++++ INFORMATION PROVIDED ++++
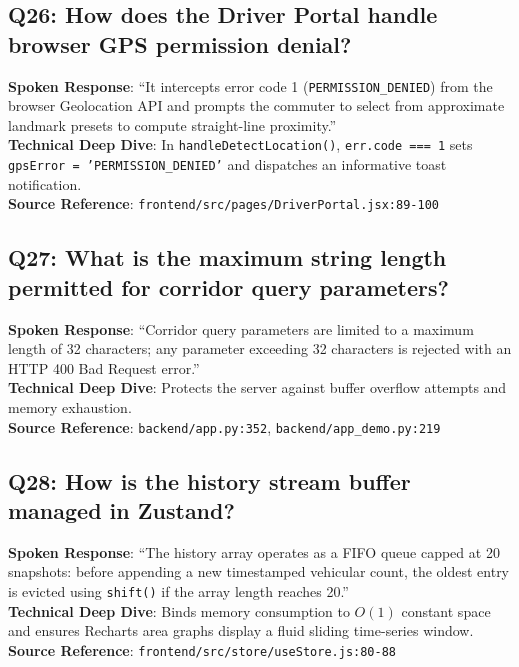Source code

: \subsection*{Q26: How does the Driver Portal handle browser GPS permission denial?}
\begin{interviewbox}
\textbf{Spoken Response}: ``It intercepts error code 1 (\texttt{PERMISSION\_DENIED}) from the browser Geolocation API and prompts the commuter to select from approximate landmark presets to compute straight-line proximity.''\\
\textbf{Technical Deep Dive}: In \texttt{handleDetectLocation()}, \texttt{err.code === 1} sets \texttt{gpsError = 'PERMISSION\_DENIED'} and dispatches an informative toast notification.\\
\textbf{Source Reference}: \texttt{frontend/src/pages/DriverPortal.jsx:89-100}
\end{interviewbox}

\subsection*{Q27: What is the maximum string length permitted for corridor query parameters?}
\begin{interviewbox}
\textbf{Spoken Response}: ``Corridor query parameters are limited to a maximum length of 32 characters; any parameter exceeding 32 characters is rejected with an HTTP 400 Bad Request error.''\\
\textbf{Technical Deep Dive}: Protects the server against buffer overflow attempts and memory exhaustion.\\
\textbf{Source Reference}: \texttt{backend/app.py:352}, \texttt{backend/app\_demo.py:219}
\end{interviewbox}

\subsection*{Q28: How is the history stream buffer managed in Zustand?}
\begin{interviewbox}
\textbf{Spoken Response}: ``The history array operates as a FIFO queue capped at 20 snapshots: before appending a new timestamped vehicular count, the oldest entry is evicted using \texttt{shift()} if the array length reaches 20.''\\
\textbf{Technical Deep Dive}: Binds memory consumption to $O(1)$ constant space and ensures Recharts area graphs display a fluid sliding time-series window.\\
\textbf{Source Reference}: \texttt{frontend/src/store/useStore.js:80-88}
\end{interviewbox}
++++
Reproduce exactly what appears from the line containing "length reaches 20.''\\" down to the final line of the data.

[EXPECTED ANSWER]:
\textbf{Spoken Response}: ``The history array operates as a FIFO queue capped at 20 snapshots: before appending a new timestamped vehicular count, the oldest entry is evicted using \texttt{shift()} if the array length reaches 20.''\\
\textbf{Technical Deep Dive}: Binds memory consumption to $O(1)$ constant space and ensures Recharts area graphs display a fluid sliding time-series window.\\
\textbf{Source Reference}: \texttt{frontend/src/store/useStore.js:80-88}
\end{interviewbox}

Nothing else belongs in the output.